┌────────
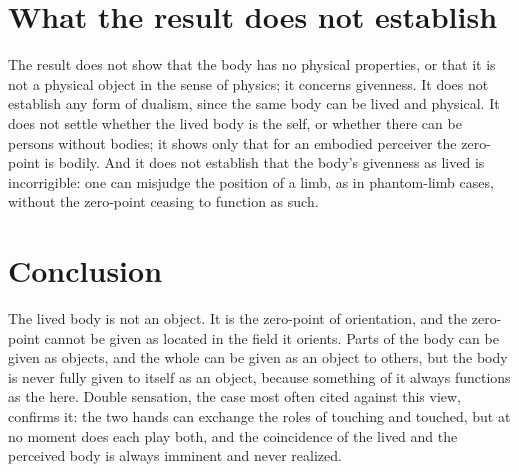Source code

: \documentclass{situationist-preprint}
\begin{document}
\section{What the result does not establish}

The result does not show that the body has no physical properties, or that it is not a physical object in the sense of physics; it concerns givenness. It does not establish any form of dualism, since the same body can be lived and physical. It does not settle whether the lived body is the self, or whether there can be persons without bodies; it shows only that for an embodied perceiver the zero-point is bodily. And it does not establish that the body's givenness as lived is incorrigible: one can misjudge the position of a limb, as in phantom-limb cases, without the zero-point ceasing to function as such.

\section{Conclusion}

The lived body is not an object. It is the zero-point of orientation, and the zero-point cannot be given as located in the field it orients. Parts of the body can be given as objects, and the whole can be given as an object to others, but the body is never fully given to itself as an object, because something of it always functions as the here. Double sensation, the case most often cited against this view, confirms it: the two hands can exchange the roles of touching and touched, but at no moment does each play both, and the coincidence of the lived and the perceived body is always imminent and never realized.
\end{document}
└────────
**Activity**
Restate word for word the lines from the line containing "The result does not show" through the last line of the listing, inclusive, and nothing beyond them.

**Exercise result**
The result does not show that the body has no physical properties, or that it is not a physical object in the sense of physics; it concerns givenness. It does not establish any form of dualism, since the same body can be lived and physical. It does not settle whether the lived body is the self, or whether there can be persons without bodies; it shows only that for an embodied perceiver the zero-point is bodily. And it does not establish that the body's givenness as lived is incorrigible: one can misjudge the position of a limb, as in phantom-limb cases, without the zero-point ceasing to function as such.

\section{Conclusion}

The lived body is not an object. It is the zero-point of orientation, and the zero-point cannot be given as located in the field it orients. Parts of the body can be given as objects, and the whole can be given as an object to others, but the body is never fully given to itself as an object, because something of it always functions as the here. Double sensation, the case most often cited against this view, confirms it: the two hands can exchange the roles of touching and touched, but at no moment does each play both, and the coincidence of the lived and the perceived body is always imminent and never realized.
\end{document}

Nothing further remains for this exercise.